● EXERCISE OBJECTIVE
All lines from the one containing "Discord: Soon.." through the last line below must be duplicated exactly, with nothing outside that span.
[MATERIAL PROVIDED Boundary: Start]
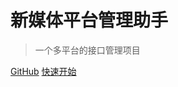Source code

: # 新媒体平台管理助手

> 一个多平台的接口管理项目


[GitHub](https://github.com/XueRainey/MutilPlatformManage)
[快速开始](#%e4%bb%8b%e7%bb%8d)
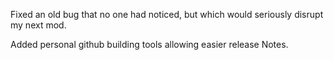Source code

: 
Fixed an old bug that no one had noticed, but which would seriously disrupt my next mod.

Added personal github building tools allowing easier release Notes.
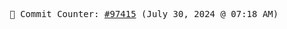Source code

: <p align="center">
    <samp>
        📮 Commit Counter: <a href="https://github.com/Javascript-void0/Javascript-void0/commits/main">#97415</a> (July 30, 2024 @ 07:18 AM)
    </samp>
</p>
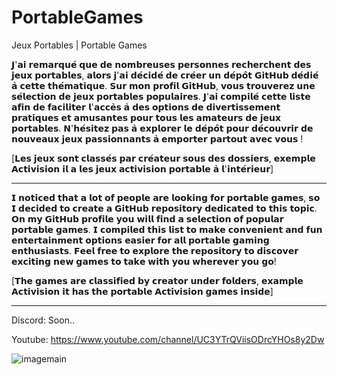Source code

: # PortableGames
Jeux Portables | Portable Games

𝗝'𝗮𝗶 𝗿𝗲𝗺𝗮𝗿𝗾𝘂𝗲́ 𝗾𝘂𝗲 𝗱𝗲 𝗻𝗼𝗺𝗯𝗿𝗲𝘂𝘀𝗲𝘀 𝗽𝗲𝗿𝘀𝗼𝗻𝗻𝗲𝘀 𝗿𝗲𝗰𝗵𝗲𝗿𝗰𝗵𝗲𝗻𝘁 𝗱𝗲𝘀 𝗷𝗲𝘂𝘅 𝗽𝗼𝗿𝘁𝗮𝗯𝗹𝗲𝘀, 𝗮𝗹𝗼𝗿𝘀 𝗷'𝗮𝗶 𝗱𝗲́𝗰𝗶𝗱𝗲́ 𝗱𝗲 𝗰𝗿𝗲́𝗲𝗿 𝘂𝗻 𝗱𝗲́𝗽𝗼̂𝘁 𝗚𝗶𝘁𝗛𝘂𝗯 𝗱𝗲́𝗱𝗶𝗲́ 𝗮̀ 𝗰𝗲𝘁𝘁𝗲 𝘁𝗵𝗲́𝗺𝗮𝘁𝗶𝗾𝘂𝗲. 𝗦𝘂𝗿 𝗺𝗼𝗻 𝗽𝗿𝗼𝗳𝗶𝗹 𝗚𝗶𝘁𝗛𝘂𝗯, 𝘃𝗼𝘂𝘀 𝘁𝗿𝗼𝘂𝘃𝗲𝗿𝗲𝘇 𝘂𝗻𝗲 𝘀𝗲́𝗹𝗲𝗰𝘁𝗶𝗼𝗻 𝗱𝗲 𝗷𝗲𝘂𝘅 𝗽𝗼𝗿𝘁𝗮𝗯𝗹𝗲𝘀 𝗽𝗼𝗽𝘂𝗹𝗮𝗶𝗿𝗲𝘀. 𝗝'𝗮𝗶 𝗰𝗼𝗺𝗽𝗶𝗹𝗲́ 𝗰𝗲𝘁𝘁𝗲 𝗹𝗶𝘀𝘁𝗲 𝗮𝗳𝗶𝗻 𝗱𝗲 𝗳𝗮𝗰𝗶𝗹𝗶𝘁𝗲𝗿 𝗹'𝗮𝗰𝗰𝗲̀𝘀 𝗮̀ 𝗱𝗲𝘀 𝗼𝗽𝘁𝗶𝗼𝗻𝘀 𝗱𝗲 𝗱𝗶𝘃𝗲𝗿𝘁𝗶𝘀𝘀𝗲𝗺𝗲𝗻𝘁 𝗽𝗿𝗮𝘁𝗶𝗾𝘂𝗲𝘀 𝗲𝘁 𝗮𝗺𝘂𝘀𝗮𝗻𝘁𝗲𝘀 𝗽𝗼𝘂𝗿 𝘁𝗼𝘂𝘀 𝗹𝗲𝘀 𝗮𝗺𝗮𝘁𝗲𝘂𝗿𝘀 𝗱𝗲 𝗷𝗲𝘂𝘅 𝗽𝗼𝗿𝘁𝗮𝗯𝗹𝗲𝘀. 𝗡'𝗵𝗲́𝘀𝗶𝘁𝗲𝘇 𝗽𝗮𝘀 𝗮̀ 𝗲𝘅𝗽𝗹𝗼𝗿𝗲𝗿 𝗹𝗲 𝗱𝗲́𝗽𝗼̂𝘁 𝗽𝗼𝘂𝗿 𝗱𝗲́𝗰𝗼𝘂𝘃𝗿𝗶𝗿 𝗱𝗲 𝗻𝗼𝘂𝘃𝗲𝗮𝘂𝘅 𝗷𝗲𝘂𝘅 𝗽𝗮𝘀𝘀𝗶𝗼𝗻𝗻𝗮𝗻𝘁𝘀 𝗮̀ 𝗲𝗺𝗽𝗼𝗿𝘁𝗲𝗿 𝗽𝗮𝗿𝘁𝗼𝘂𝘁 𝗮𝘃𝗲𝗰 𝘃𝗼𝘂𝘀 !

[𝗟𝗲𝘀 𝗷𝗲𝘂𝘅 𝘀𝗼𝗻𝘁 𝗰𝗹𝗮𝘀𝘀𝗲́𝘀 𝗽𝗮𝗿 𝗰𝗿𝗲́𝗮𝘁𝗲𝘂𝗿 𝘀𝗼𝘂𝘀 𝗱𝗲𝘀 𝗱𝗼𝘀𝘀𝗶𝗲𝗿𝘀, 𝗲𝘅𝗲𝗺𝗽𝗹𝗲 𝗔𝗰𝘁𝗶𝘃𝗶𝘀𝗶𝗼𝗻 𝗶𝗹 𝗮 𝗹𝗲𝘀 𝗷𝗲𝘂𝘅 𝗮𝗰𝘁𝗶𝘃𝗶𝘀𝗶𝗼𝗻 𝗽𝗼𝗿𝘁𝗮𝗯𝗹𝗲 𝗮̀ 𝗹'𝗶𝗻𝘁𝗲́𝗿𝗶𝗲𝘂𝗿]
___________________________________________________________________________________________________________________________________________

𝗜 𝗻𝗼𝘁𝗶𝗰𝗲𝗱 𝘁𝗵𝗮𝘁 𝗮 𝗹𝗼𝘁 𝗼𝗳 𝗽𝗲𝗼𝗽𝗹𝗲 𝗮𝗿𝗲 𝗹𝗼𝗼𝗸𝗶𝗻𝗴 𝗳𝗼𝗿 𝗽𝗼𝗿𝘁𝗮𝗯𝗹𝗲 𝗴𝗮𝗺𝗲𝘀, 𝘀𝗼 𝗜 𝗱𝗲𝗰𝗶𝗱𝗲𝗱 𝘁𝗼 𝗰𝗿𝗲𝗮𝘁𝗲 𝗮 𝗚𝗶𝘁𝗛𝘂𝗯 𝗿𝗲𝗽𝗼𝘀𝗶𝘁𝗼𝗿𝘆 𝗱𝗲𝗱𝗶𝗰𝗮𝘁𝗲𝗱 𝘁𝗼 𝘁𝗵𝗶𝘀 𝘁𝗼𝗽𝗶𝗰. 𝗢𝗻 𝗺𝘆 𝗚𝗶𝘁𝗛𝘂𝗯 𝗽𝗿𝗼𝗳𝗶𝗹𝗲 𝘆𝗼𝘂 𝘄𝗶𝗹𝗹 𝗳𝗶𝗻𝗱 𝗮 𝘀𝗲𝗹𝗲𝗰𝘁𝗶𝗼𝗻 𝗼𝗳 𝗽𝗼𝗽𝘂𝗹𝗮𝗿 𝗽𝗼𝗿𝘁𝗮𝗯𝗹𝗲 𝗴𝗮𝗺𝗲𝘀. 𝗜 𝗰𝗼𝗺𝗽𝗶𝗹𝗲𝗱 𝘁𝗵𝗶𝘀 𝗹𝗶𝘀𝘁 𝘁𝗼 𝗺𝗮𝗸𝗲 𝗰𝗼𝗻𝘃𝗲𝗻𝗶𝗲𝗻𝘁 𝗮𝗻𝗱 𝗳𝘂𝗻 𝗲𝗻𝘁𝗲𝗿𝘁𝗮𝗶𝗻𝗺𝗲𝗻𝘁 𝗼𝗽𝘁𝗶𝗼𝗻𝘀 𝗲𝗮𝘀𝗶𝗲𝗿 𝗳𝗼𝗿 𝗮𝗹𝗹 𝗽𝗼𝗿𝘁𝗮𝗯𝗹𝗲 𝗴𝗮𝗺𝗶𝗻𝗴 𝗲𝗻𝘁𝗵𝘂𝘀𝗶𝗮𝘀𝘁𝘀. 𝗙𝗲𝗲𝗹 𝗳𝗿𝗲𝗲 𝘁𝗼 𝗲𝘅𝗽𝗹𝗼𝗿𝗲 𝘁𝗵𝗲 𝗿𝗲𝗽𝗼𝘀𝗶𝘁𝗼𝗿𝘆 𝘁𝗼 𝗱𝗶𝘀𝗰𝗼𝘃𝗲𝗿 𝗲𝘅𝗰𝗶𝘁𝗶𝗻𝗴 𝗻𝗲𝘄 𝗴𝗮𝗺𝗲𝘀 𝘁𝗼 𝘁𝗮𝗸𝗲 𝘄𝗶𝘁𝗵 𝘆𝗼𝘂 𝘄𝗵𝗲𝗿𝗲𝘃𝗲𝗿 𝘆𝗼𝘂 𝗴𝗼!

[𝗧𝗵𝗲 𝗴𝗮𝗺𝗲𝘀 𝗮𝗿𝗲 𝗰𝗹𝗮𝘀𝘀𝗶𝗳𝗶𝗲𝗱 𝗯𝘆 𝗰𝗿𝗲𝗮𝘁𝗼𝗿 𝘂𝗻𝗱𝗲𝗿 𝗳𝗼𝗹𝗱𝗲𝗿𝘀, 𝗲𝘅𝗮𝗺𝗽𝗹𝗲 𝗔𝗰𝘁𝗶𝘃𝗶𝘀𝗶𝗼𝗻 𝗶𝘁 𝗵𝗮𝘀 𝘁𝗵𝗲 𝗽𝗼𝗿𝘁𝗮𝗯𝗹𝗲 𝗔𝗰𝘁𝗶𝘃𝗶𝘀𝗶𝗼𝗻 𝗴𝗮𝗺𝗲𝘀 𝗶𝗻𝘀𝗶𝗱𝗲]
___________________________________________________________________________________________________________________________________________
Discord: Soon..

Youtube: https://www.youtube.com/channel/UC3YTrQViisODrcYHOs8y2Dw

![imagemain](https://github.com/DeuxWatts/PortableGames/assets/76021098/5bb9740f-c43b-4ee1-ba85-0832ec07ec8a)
[MATERIAL PROVIDED Boundary: End]
● RESPONSE TO THE EXERCISE
Discord: Soon..

Youtube: https://www.youtube.com/channel/UC3YTrQViisODrcYHOs8y2Dw

![imagemain](https://github.com/DeuxWatts/PortableGames/assets/76021098/5bb9740f-c43b-4ee1-ba85-0832ec07ec8a)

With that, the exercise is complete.